As is everything else in the room, I had to admit, despite its gaudy extravagance. Great swaths of patterned silk were pinned to the vaulting roof in artfully arranged drapes, and intricately woven tapestries lined the walls, their colours and patterns teasing my imagination. I frowned at the one at the foot of my bed, featuring a phoenix rising from the ashes. Its flaming feathers were rendered in crimson and gold, the hooked beak gleaming like a polished coin as it unleashed a fierce cry. It should have been a proud moment, that mighty creature's triumph over death, and yet...

"There is something infinitely sad about its eyes," someone warbled behind me.

My breath escaped my clenched teeth in a hiss. I whirled around, throwing off the blankets so that I could flee without tripping over them in my haste.

The sight of the old woman sitting in a rocking chair gave me pause, though. She was a hunched and withered thing, with skin as sallow and crumpled as the wax of a guttering candle. But the grey hair scraped back from her face glinted like the honed edge of a steel blade, and what I could see of her eyes beneath those drooping, blood-shot lids was just as sharp. I had the hair-crawling suspicion that those eyes could flay open a mind to unearth the soul beneath, just as a warrior might cleave through flesh to strike bone.

"It looks lonely," I said, when I realised she was waiting for me to respond. "See how the branches in the ashwood nest form a cage around the bird's feet?"
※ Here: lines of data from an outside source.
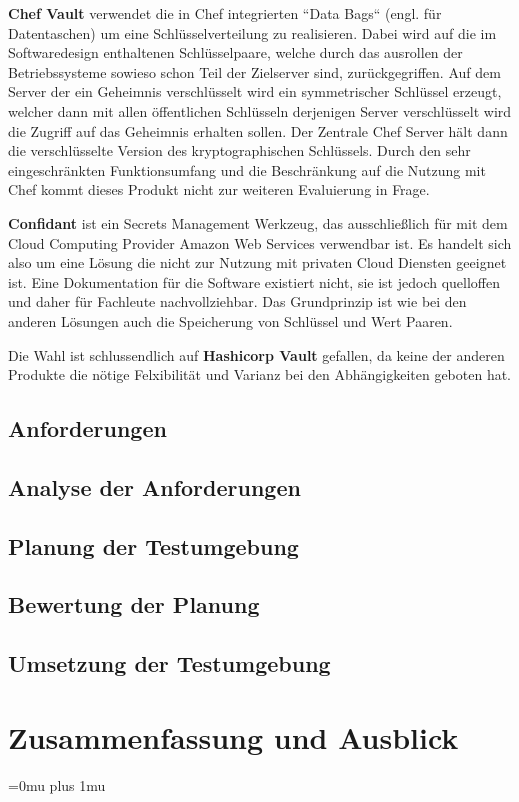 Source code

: \documentclass[
book,
a4paper,   
titlepage,  
halfparskip,
12pt        
]{scrartcl}
\begin{document}
\begin{onehalfspacing}
\textbf{Chef Vault} verwendet die in Chef integrierten ``Data Bags`` (engl. für Datentaschen) um eine Schlüsselverteilung zu realisieren. Dabei wird auf die im Softwaredesign enthaltenen Schlüsselpaare, welche durch das ausrollen der Betriebssysteme sowieso schon Teil der Zielserver sind, zurückgegriffen. Auf dem Server der ein Geheimnis verschlüsselt wird ein symmetrischer Schlüssel erzeugt, welcher dann mit allen öffentlichen Schlüsseln derjenigen Server verschlüsselt wird die Zugriff auf das Geheimnis erhalten sollen. Der Zentrale Chef Server hält dann die verschlüsselte Version des kryptographischen Schlüssels.\cite{chef} Durch den sehr eingeschränkten Funktionsumfang und die Beschränkung auf die Nutzung mit Chef kommt dieses Produkt nicht zur weiteren Evaluierung in Frage.

\textbf{Confidant} ist ein Secrets Management Werkzeug, das ausschließlich für mit dem Cloud Computing Provider Amazon Web Services verwendbar ist. Es handelt sich also um eine Lösung die nicht zur Nutzung mit privaten Cloud Diensten geeignet ist. Eine Dokumentation für die Software existiert nicht, sie ist jedoch quelloffen und daher für Fachleute nachvollziehbar. Das Grundprinzip ist wie bei den anderen Lösungen auch die Speicherung von Schlüssel und Wert Paaren.\cite{lyft}

Die Wahl ist schlussendlich auf \textbf{Hashicorp Vault} gefallen, da keine der anderen Produkte die nötige Felxibilität und Varianz bei den Abhängigkeiten geboten hat. 

\subsection{Anforderungen}
\subsection{Analyse der Anforderungen}
\subsection{Planung der Testumgebung}
\subsection{Bewertung der Planung}
\subsection{Umsetzung der Testumgebung}

\section{Zusammenfassung und Ausblick}
\label{sec:ausblick}


\newpage
\appendix
\Urlmuskip=0mu plus 1mu



\end{onehalfspacing}
\end{document}
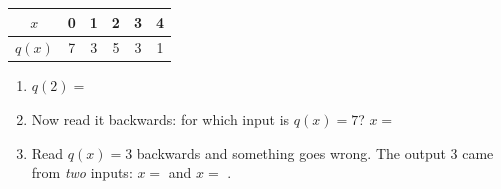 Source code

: \documentclass[10pt]{article}
\begin{document}
\begin{enumerate}[itemsep=12pt]
\smallskip
\renewcommand{\arraystretch}{1.4}
\begin{tabular}{|c|c|c|c|c|c|}
\hline
$x$ & 0 & 1 & 2 & 3 & 4 \\
\hline
$q(x)$ & 7 & 3 & 5 & 3 & 1 \\
\hline
\end{tabular}
\smallskip

\begin{enumerate}[label=(\alph*), itemsep=5pt]
  \item $q(2) = $ \blank{2cm}
  \item Now read it backwards: for which input is $q(x) = 7$?
        \quad $x = $ \blank{2cm}
  \item Read $q(x) = 3$ backwards and something goes wrong. The output 3 came
        from \textit{two} inputs: $x = $ \blank{1.4cm} and $x = $
        \blank{1.4cm}.
\end{enumerate}

\end{enumerate}
\end{document}
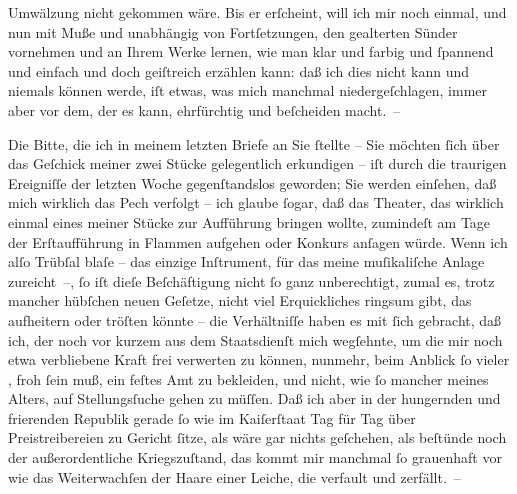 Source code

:                Umwälzung nicht gekommen wäre. Bis er erſcheint, will ich mir noch einmal, und nun
               mit Muße und unabhängig von Fortſetzungen, den gealterten Sünder vornehmen und an
               Ihrem Werke lernen, wie man klar und farbig und{ }ſpannend und einfach und doch
               geiſtreich erzählen kann: daß ich dies nicht kann und niemals können werde, iſt
               etwas, was mich manchmal niedergeſchlagen, immer aber vor dem, der es kann,
               ehrfürchtig und beſcheiden {\pb}macht. –\pend
           
\pstart
           Die Bitte, die ich in meinem letzten Briefe an Sie{ }ſtellte – Sie möchten{ }ſich über
               das Geſchick meiner zwei Stücke gelegentlich erkundigen – iſt durch die traurigen Ereigniſſe der
               letzten Woche gegenſtandslos geworden; Sie werden einſehen, daß mich wirklich das
               Pech verfolgt – ich glaube{ }ſogar, daß das Theater, das wirklich einmal eines meiner
               Stücke zur Aufführung bringen wollte, zumindeſt am Tage der Erſtaufführung in Flammen
               aufgehen oder Konkurs anſagen würde. Wenn ich alſo Trübſal blaſe – das einzige
               Inſtrument, für das meine muſikaliſche Anlage zureicht –,{ }ſo iſt dieſe Beſchäftigung
               nicht{ }ſo ganz unberechtigt, zumal es, trotz mancher hübſchen neuen Geſetze, nicht
               viel Erquickliches ringsum gibt, das aufheitern oder tröſten könnte – die
               Verhältniſſe haben es mit{ }ſich gebracht, daß ich, der noch vor kurzem aus dem
               Staatsdienſt mich wegſehnte, um die mir noch etwa verbliebene Kraft frei verwerten zu
               können, nunmehr, beim Anblick{ }ſo vieler \label{K_L02315-1v}\label{K_L02315-1}, froh{ }ſein muß, ein feſtes Amt zu bekleiden, und nicht, wie{ }ſo
               mancher meines Alters, auf Stel{\pb}lungsſuche
               gehen zu müſſen. Daß ich aber in der hungernden und frierenden Republik gerade{ }ſo wie im Kaiſerſtaat Tag
               für Tag über Preistreibereien zu Gericht{ }ſitze, als wäre gar nichts geſchehen, als
               beſtünde noch der außerordentliche Kriegszuſtand, das kommt mir manchmal{ }ſo
               grauenhaft vor wie das Weiterwachſen der Haare einer Leiche, die verfault und
               zerfällt. –\pend
           
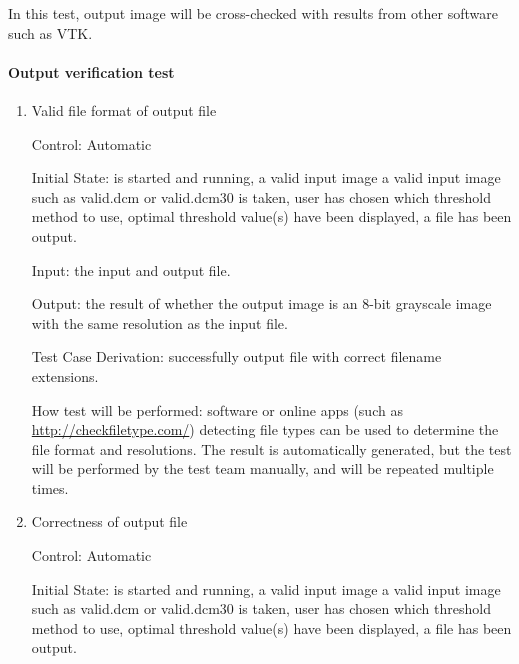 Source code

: \documentclass[12pt, titlepage]{article}
\begin{document}
In this test, output image will be cross-checked with results from other
software such as VTK.
		
\paragraph{Output verification test}

\begin{enumerate}

\item{Valid file format of output file}

Control: Automatic
					
Initial State: \progname{} is started and running, a valid input image a valid
input image such as valid.dcm or valid.dcm30 is taken, user has chosen which
threshold method to use, optimal threshold value(s) have been displayed, a file
has been output.
					
Input: the input and output file.
					
Output: the result of whether the output image is an 8-bit grayscale image with
the same resolution as the input file.

Test Case Derivation: successfully output file with correct filename extensions.

How test will be performed: software or online apps (such as
\url{http://checkfiletype.com/}) detecting file types can be used to determine
the file format and resolutions. The result is automatically generated, but the
test will be performed by the test team manually, and will be repeated multiple
times. 

\item{Correctness of output file}


Control: Automatic
					
Initial State: \progname{} is started and running, a valid input image a valid
input image such as valid.dcm or valid.dcm30 is taken, user has chosen which
threshold method to use, optimal threshold value(s) have been displayed, a file
has been output.
					

\end{enumerate}
\end{document}
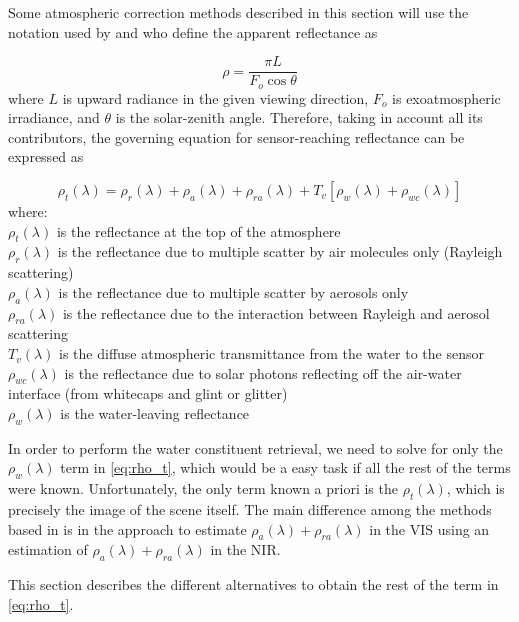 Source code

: Some atmospheric correction methods described in this section will use the notation used by \cite{Gordon:1994} and \cite{Ruddick:2000bs} who define the apparent reflectance as 

\begin{equation}\label{eq:rho}
  \rho = \frac{\pi L}{F_o \cos{\theta}}
\end{equation}
where $L$ is upward radiance in the given viewing direction, $F_o$ is exoatmospheric irradiance, and $\theta$ is the solar-zenith angle. Therefore, taking in account all its contributors, the governing equation for sensor-reaching reflectance can be expressed as

\begin{equation}\label{eq:rho_t}
  \rho_t(\lambda) = \rho_r(\lambda) + \rho_a(\lambda) + \rho_{ra}(\lambda) + T_v[\rho_w(\lambda) + \rho_{wc}(\lambda)]
\end{equation}
where:\\
$\rho_t(\lambda)$ is the reflectance at the top of the atmosphere \\
$\rho_r(\lambda)$ is the reflectance due to multiple scatter by air molecules only (Rayleigh scattering)\\
$\rho_a(\lambda)$ is the reflectance due to multiple scatter by aerosols only\\
$\rho_{ra}(\lambda)$ is the reflectance due to
the interaction between Rayleigh and aerosol scattering\\
$T_v(\lambda)$ is the diffuse atmospheric transmittance from the water to the sensor\\
$\rho_{wc}(\lambda)$ is the reflectance due to solar photons reflecting off the air-water interface (from whitecaps and glint or glitter)\\
$\rho_w(\lambda)$ is the water-leaving reflectance

In order to perform the water constituent retrieval, we need to solve for only the $\rho_w(\lambda)$ term in \autoref{eq:rho_t}, which would be a easy task if all the rest of the terms were known. Unfortunately, the only term known a priori is the $\rho_t(\lambda)$, which is precisely the image of the scene itself. The main difference among the methods based in \cite{Gordon:1994} is in the approach to estimate $\rho_a(\lambda) + \rho_{ra}(\lambda)$ in the VIS using an estimation of $\rho_a(\lambda) + \rho_{ra}(\lambda)$ in the NIR.

This section describes the different alternatives to obtain the rest of the term in \autoref{eq:rho_t}.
The crone's gnarled hands returned to the embroidery in her lap, but her eyes fixed on my face. "Legend says the ashwood thorns used to cover the entire mountainside. That they sprouted once every thousand years, to keep predators at bay while the phoenix was at its most vulnerable."

Something about her voice, her story,  teased an exposed thread in my memory, but I couldn't quite get a pinch on it. "It looks like they kept everything at bay," I said, frowning at the bleak wasteland above the ashwood thorns and the lush woods below, filled with creatures of every ilk and people from every corner of the earth. Some raised gifts over their heads in supplication; some rose spears in anger. None were able to breach the ashwood walls. "Good or bad."